## How to complete this task
Below are the records; copy each line in which "smsMassPlatform" can be found.

## Input for this task

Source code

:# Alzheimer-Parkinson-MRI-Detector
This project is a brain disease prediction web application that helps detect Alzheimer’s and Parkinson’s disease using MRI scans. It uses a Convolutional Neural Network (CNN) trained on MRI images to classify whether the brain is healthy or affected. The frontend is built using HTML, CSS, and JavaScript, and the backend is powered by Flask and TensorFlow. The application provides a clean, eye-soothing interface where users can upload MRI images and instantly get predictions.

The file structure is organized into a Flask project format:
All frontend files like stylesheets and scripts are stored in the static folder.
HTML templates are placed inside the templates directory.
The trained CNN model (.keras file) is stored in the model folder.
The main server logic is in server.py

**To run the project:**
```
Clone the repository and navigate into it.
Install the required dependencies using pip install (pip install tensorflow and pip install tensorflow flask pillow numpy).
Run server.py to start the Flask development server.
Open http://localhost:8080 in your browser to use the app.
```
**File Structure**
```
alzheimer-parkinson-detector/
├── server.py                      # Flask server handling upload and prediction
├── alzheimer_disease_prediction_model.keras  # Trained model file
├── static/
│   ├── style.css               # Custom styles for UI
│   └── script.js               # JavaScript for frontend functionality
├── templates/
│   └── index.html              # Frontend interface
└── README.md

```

---

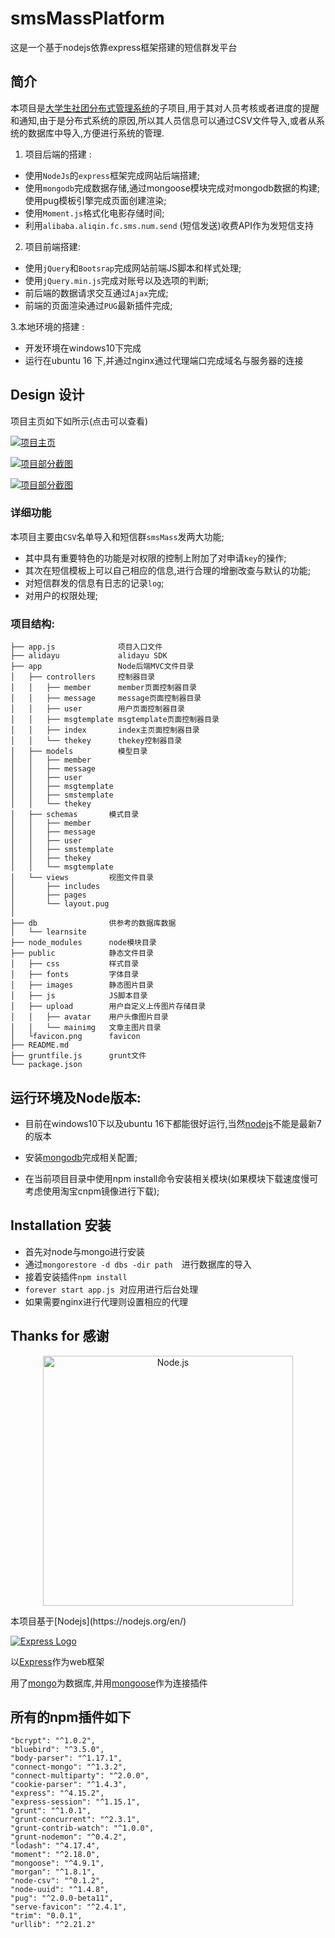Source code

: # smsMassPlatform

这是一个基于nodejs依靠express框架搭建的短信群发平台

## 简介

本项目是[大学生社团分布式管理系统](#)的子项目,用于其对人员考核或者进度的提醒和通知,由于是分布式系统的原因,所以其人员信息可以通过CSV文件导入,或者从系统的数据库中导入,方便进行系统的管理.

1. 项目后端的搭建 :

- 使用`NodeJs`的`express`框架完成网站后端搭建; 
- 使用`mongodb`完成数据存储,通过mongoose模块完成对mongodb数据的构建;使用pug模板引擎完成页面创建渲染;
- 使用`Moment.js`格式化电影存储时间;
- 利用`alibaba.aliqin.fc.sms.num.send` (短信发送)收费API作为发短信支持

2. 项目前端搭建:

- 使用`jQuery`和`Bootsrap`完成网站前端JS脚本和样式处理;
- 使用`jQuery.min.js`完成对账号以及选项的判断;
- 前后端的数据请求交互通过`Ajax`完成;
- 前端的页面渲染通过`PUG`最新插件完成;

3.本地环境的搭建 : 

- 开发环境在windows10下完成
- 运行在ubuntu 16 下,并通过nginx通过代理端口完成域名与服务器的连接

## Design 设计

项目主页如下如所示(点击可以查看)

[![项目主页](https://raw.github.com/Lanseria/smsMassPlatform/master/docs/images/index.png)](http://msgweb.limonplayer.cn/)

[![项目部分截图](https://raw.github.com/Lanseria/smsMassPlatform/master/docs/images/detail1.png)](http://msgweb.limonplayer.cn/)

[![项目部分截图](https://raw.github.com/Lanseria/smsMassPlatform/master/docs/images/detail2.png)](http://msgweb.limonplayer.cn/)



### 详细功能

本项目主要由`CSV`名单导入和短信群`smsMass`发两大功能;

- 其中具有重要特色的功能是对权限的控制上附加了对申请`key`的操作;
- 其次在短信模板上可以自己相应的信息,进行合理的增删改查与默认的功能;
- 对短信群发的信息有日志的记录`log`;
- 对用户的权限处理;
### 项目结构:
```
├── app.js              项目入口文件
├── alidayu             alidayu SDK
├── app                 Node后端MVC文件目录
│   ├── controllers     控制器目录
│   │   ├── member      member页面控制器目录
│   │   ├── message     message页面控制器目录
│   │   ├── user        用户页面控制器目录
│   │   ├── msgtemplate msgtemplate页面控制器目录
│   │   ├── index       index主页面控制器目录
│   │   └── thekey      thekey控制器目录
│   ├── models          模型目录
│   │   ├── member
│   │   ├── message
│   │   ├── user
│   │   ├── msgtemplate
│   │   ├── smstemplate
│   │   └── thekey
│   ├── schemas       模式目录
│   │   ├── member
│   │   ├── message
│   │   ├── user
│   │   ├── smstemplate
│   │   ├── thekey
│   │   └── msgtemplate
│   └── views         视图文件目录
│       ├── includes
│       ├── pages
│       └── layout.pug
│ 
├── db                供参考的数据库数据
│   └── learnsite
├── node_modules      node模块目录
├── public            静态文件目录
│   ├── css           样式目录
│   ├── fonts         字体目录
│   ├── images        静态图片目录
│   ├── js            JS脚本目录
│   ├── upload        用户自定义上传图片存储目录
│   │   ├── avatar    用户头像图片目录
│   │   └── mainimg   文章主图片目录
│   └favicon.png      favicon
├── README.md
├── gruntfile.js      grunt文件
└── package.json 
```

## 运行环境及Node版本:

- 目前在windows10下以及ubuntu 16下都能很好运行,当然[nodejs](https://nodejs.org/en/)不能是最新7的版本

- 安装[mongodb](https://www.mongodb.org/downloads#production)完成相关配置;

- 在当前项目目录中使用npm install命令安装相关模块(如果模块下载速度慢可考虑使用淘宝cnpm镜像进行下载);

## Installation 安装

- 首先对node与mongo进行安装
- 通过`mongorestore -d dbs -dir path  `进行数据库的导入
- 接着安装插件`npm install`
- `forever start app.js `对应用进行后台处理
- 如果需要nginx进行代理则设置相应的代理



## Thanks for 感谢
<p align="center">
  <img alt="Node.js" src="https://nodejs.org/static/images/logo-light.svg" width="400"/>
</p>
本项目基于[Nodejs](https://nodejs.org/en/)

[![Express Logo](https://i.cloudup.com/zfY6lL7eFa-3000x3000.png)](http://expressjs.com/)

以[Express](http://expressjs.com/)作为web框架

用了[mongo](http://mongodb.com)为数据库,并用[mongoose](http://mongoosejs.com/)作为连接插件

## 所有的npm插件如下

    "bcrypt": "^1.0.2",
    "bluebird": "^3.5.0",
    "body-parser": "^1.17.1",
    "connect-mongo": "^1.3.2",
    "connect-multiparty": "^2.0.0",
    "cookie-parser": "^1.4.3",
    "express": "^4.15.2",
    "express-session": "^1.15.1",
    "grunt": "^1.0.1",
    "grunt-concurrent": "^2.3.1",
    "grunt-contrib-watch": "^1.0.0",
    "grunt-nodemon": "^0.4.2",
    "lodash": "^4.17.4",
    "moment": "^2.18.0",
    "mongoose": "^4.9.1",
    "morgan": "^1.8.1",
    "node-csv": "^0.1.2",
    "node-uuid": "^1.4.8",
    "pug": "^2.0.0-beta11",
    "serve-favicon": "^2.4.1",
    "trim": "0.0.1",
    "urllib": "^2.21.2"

## Exercise answer
: # smsMassPlatform
[![项目主页](https://raw.github.com/Lanseria/smsMassPlatform/master/docs/images/index.png)](http://msgweb.limonplayer.cn/)
[![项目部分截图](https://raw.github.com/Lanseria/smsMassPlatform/master/docs/images/detail1.png)](http://msgweb.limonplayer.cn/)
[![项目部分截图](https://raw.github.com/Lanseria/smsMassPlatform/master/docs/images/detail2.png)](http://msgweb.limonplayer.cn/)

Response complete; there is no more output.